Your plastic shop may be oversimplifying a bit. There are literally DOZENS of grades and types of polycarbonate and acrylic, and the ones they keep in stock and make the most money on, will probably not be the expensive ones with high UV and abrasion (salt) resistance. (Or any other special grades and qualities.) But you can look online, send an email inquiry to a couple of different makers, not just retailers, and see what is out there.


There are also plenty of plastics suppliers who will make up laminated "hurricane glass" for you, tempered glass to resist abrasions on the outside, inner layer of polycarbonate for strength, flawlessly laminated together and cut to size. That won't be the corner "towel holder and candy dish" guys.(G)
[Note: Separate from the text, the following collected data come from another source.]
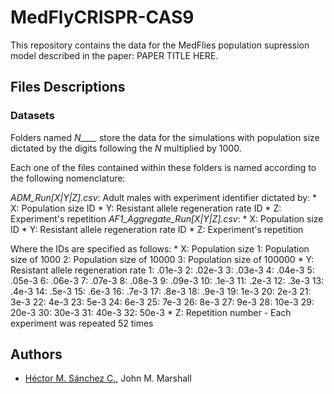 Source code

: # MedFlyCRISPR-CAS9

This repository contains the data for the MedFlies population supression model described in the paper: PAPER TITLE HERE.

## Files Descriptions

### Datasets

Folders named *N____* store the data for the simulations with population size dictated by the digits following the *N* multiplied by 1000.

Each one of the files contained within these folders is named according to the following nomenclature:

_ADM_Run[X|Y|Z].csv_: Adult males with experiment identifier dictated by:
    * X: Population size ID
    * Y: Resistant allele regeneration rate ID
    * Z: Experiment's repetition
_AF1_Aggregate_Run[X|Y|Z].csv_:
    * X: Population size ID
    * Y: Resistant allele regeneration rate ID
    * Z: Experiment's repetition

Where the IDs are specified as follows:
    * X: Population size
        1: Population size of 1000
        2: Population size of 10000
        3: Population size of 100000
    * Y: Resistant allele regeneration rate
        1:  .01e-3
        2:  .02e-3
        3:  .03e-3
        4:  .04e-3
        5:  .05e-3
        6:  .06e-3
        7:  .07e-3
        8:  .08e-3
        9:  .09e-3
        10: .1e-3
        11: .2e-3
        12: .3e-3
        13: .4e-3
        14: .5e-3
        15: .6e-3
        16: .7e-3
        17: .8e-3
        18: .9e-3
        19: 1e-3
        20: 2e-3
        21: 3e-3
        22: 4e-3
        23: 5e-3
        24: 6e-3
        25: 7e-3
        26: 8e-3
        27: 9e-3
        28: 10e-3
        29: 20e-3
        30: 30e-3
        31: 40e-3
        32: 50e-3
      * Z: Repetition number
        - Each experiment was repeated 52 times

## Authors

 * [Héctor M. Sánchez C.](chipdelmal.github.io), John M. Marshall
Having said that...nothing will stay as clear and clean as real glass. The question is whether that's your priority. And how the budget gets to vote.


I had a car windshield crack because of stress from a rust spot in the frame, apparently unpainted or unprimed during a replacement several years before. So your suspicion about stress from a growing rust canker? Certainly could be the problem. "Good" glazing should be installed with enough gasketing to allow all the movement it needs, but also, a good enough seal to prevent leaks. Lots of stuff just isn't done right because, after all, who looks under the trim on a new boat to see how well the ports were glazed?